Things just keep getting better and better






Rapture is all too rare in my dull existence, but five years back I enjoyed stacked hours of bliss camped out on a remote beach on the Sonoran coast of the Sea of Cortes. The stark desert landscape, the crashing waves, fine food and intoxicants, and little else — we spent our days sitting on the sand and soaking up the sun-drenched solitary wonder of it all.

It wasn’t all calm and contemplation. An action-packed drama played out before us… I am far from a birdwatcher by temperament, but I was overwhelmed by the spectacle of brown pelicans cruising in formation up and down the coastline, holding their 8 foot wingspans steady, gliding on the turbulent air over the waves. Periodically one would drift to sixty feet up, freeze for a long moment, pull back its wings and crash into the water like a bolt of lightning. More often than not, it would emerge triumphant with a fish from under the surface.

I never tired of watching them. And I still summon awe and fear when I remember floating on my back in the salty buoyant water and spotting a few directly above me — one of them pulled up in that unmistakable pre-strike pose, and for a horrifying second I realized how I must have looked, a giant pale feast languishing on the surface, just waiting to be snapped up.

Eagles, hawks and falcons get sports teams named after them, but pelicans might as well be pigeons for all the respect they get in the popular mind. In terms of power and grace, and sheer mastery of existence, you can keep your more notorious birds of prey and give me a brown pelican any time. They are a sublime form of being.

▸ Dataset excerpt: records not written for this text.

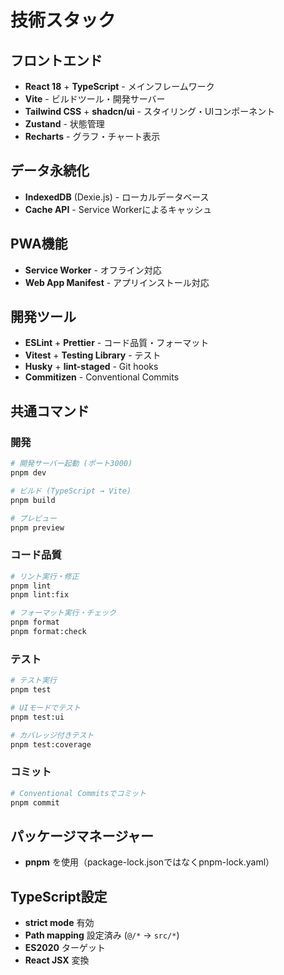 # 技術スタック

## フロントエンド

- **React 18** + **TypeScript** - メインフレームワーク
- **Vite** - ビルドツール・開発サーバー
- **Tailwind CSS** + **shadcn/ui** - スタイリング・UIコンポーネント
- **Zustand** - 状態管理
- **Recharts** - グラフ・チャート表示

## データ永続化

- **IndexedDB** (Dexie.js) - ローカルデータベース
- **Cache API** - Service Workerによるキャッシュ

## PWA機能

- **Service Worker** - オフライン対応
- **Web App Manifest** - アプリインストール対応

## 開発ツール

- **ESLint** + **Prettier** - コード品質・フォーマット
- **Vitest** + **Testing Library** - テスト
- **Husky** + **lint-staged** - Git hooks
- **Commitizen** - Conventional Commits

## 共通コマンド

### 開発

```bash
# 開発サーバー起動 (ポート3000)
pnpm dev

# ビルド (TypeScript → Vite)
pnpm build

# プレビュー
pnpm preview
```

### コード品質

```bash
# リント実行・修正
pnpm lint
pnpm lint:fix

# フォーマット実行・チェック
pnpm format
pnpm format:check
```

### テスト

```bash
# テスト実行
pnpm test

# UIモードでテスト
pnpm test:ui

# カバレッジ付きテスト
pnpm test:coverage
```

### コミット

```bash
# Conventional Commitsでコミット
pnpm commit
```

## パッケージマネージャー

- **pnpm** を使用（package-lock.jsonではなくpnpm-lock.yaml）

## TypeScript設定

- **strict mode** 有効
- **Path mapping** 設定済み (`@/*` → `src/*`)
- **ES2020** ターゲット
- **React JSX** 変換
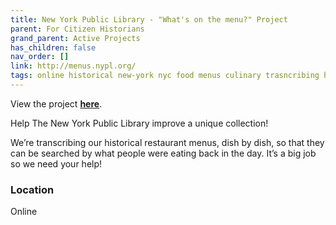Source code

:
 ```yaml
---
title: New York Public Library - "What's on the menu?" Project
parent: For Citizen Historians
grand_parent: Active Projects
has_children: false
nav_order: []
link: http://menus.nypl.org/
tags: online historical new-york nyc food menus culinary trasncribing history-projects
---
```


View the project [**here**](http://menus.nypl.org/).

Help The New York Public Library improve a unique collection!

We’re transcribing our historical restaurant menus, dish by dish, so that they can be searched by what people were eating back in the day. It’s a big job so we need your help!

### Location
Online
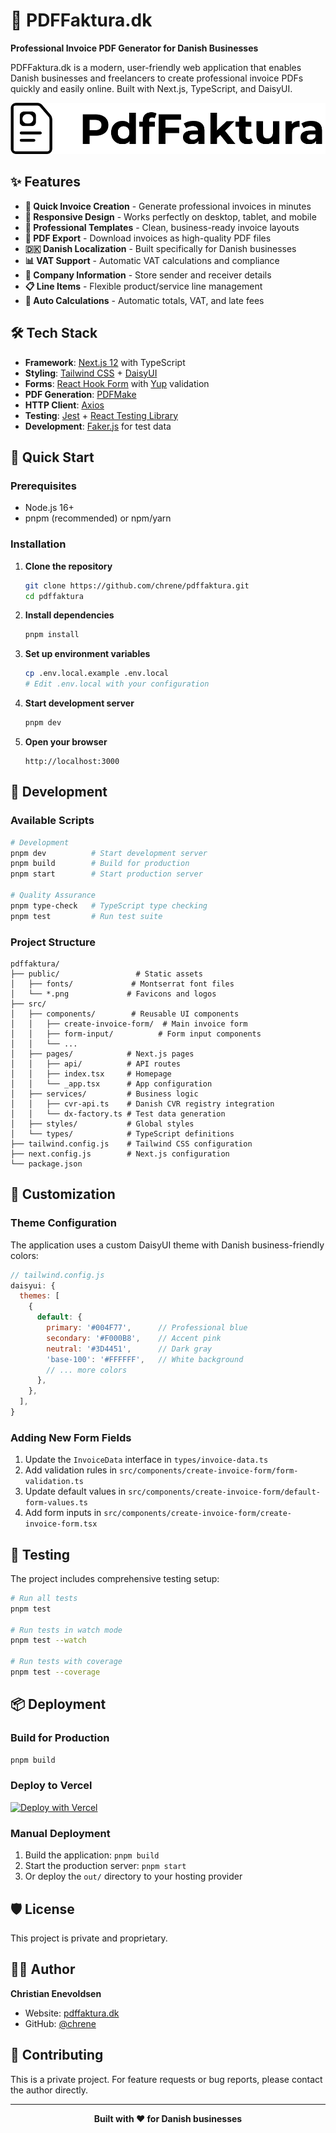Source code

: # 🧾 PDFFaktura.dk

**Professional Invoice PDF Generator for Danish Businesses**

PDFFaktura.dk is a modern, user-friendly web application that enables Danish businesses and freelancers to create professional invoice PDFs quickly and easily online. Built with Next.js, TypeScript, and DaisyUI.

![PDFFaktura Screenshot](public/pdffaktura-logo.png)

## ✨ Features

- **🚀 Quick Invoice Creation** - Generate professional invoices in minutes
- **📱 Responsive Design** - Works perfectly on desktop, tablet, and mobile
- **🎨 Professional Templates** - Clean, business-ready invoice layouts
- **💾 PDF Export** - Download invoices as high-quality PDF files
- **🇩🇰 Danish Localization** - Built specifically for Danish businesses
- **📊 VAT Support** - Automatic VAT calculations and compliance
- **🏢 Company Information** - Store sender and receiver details
- **📋 Line Items** - Flexible product/service line management
- **🔢 Auto Calculations** - Automatic totals, VAT, and late fees

## 🛠️ Tech Stack

- **Framework**: [Next.js 12](https://nextjs.org/) with TypeScript
- **Styling**: [Tailwind CSS](https://tailwindcss.com/) + [DaisyUI](https://daisyui.com/)
- **Forms**: [React Hook Form](https://react-hook-form.com/) with [Yup](https://github.com/jquense/yup) validation
- **PDF Generation**: [PDFMake](https://pdfmake.github.io/docs/)
- **HTTP Client**: [Axios](https://axios-http.com/)
- **Testing**: [Jest](https://jestjs.io/) + [React Testing Library](https://testing-library.com/)
- **Development**: [Faker.js](https://fakerjs.dev/) for test data

## 🚀 Quick Start

### Prerequisites

- Node.js 16+
- pnpm (recommended) or npm/yarn

### Installation

1. **Clone the repository**

   ```bash
   git clone https://github.com/chrene/pdffaktura.git
   cd pdffaktura
   ```

2. **Install dependencies**

   ```bash
   pnpm install
   ```

3. **Set up environment variables**

   ```bash
   cp .env.local.example .env.local
   # Edit .env.local with your configuration
   ```

4. **Start development server**

   ```bash
   pnpm dev
   ```

5. **Open your browser**
   ```
   http://localhost:3000
   ```

## 📖 Development

### Available Scripts

```bash
# Development
pnpm dev          # Start development server
pnpm build        # Build for production
pnpm start        # Start production server

# Quality Assurance
pnpm type-check   # TypeScript type checking
pnpm test         # Run test suite
```

### Project Structure

```
pdffaktura/
├── public/                 # Static assets
│   ├── fonts/             # Montserrat font files
│   └── *.png             # Favicons and logos
├── src/
│   ├── components/        # Reusable UI components
│   │   ├── create-invoice-form/  # Main invoice form
│   │   ├── form-input/          # Form input components
│   │   └── ...
│   ├── pages/            # Next.js pages
│   │   ├── api/          # API routes
│   │   ├── index.tsx     # Homepage
│   │   └── _app.tsx      # App configuration
│   ├── services/         # Business logic
│   │   ├── cvr-api.ts    # Danish CVR registry integration
│   │   └── dx-factory.ts # Test data generation
│   ├── styles/           # Global styles
│   └── types/            # TypeScript definitions
├── tailwind.config.js    # Tailwind CSS configuration
├── next.config.js        # Next.js configuration
└── package.json
```

## 🎨 Customization

### Theme Configuration

The application uses a custom DaisyUI theme with Danish business-friendly colors:

```javascript
// tailwind.config.js
daisyui: {
  themes: [
    {
      default: {
        primary: '#004F77',      // Professional blue
        secondary: '#F000B8',    // Accent pink
        neutral: '#3D4451',      // Dark gray
        'base-100': '#FFFFFF',   // White background
        // ... more colors
      },
    },
  ],
}
```

### Adding New Form Fields

1. Update the `InvoiceData` interface in `types/invoice-data.ts`
2. Add validation rules in `src/components/create-invoice-form/form-validation.ts`
3. Update default values in `src/components/create-invoice-form/default-form-values.ts`
4. Add form inputs in `src/components/create-invoice-form/create-invoice-form.tsx`

## 🧪 Testing

The project includes comprehensive testing setup:

```bash
# Run all tests
pnpm test

# Run tests in watch mode
pnpm test --watch

# Run tests with coverage
pnpm test --coverage
```

## 📦 Deployment

### Build for Production

```bash
pnpm build
```

### Deploy to Vercel

[![Deploy with Vercel](https://vercel.com/button)](https://vercel.com/new/clone?repository-url=https://github.com/chrene/pdffaktura)

### Manual Deployment

1. Build the application: `pnpm build`
2. Start the production server: `pnpm start`
3. Or deploy the `out/` directory to your hosting provider

## 🛡️ License

This project is private and proprietary.

## 👨‍💻 Author

**Christian Enevoldsen**

- Website: [pdffaktura.dk](https://pdffaktura.dk)
- GitHub: [@chrene](https://github.com/chrene)

## 🤝 Contributing

This is a private project. For feature requests or bug reports, please contact the author directly.

---

<div align="center">
  <strong>Built with ❤️ for Danish businesses</strong>
</div>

All this a self-indulgent preamble to give you some sense of why this story just sickens me:

Pelicans are crash-landing on to pavements and roads in Arizona after mistaking the shimmer of sun-baked surfaces for stretches of water.

More than 30 brown pelicans have injured themselves landing on mirages in the past two weeks, according to wildlife officials.

With temperatures around 110F (43C), the birds have been treated for dehydration and emaciation as well as for injuries suffered during landing.

Experts believe the birds are heading inland to hunt for fish because of food shortages along the west coast caused by hot weather drying out waterways.

“They try to splash down but it’s asphalt and it’s bam!” a spokesman for the Arizona Game and Fish Department said.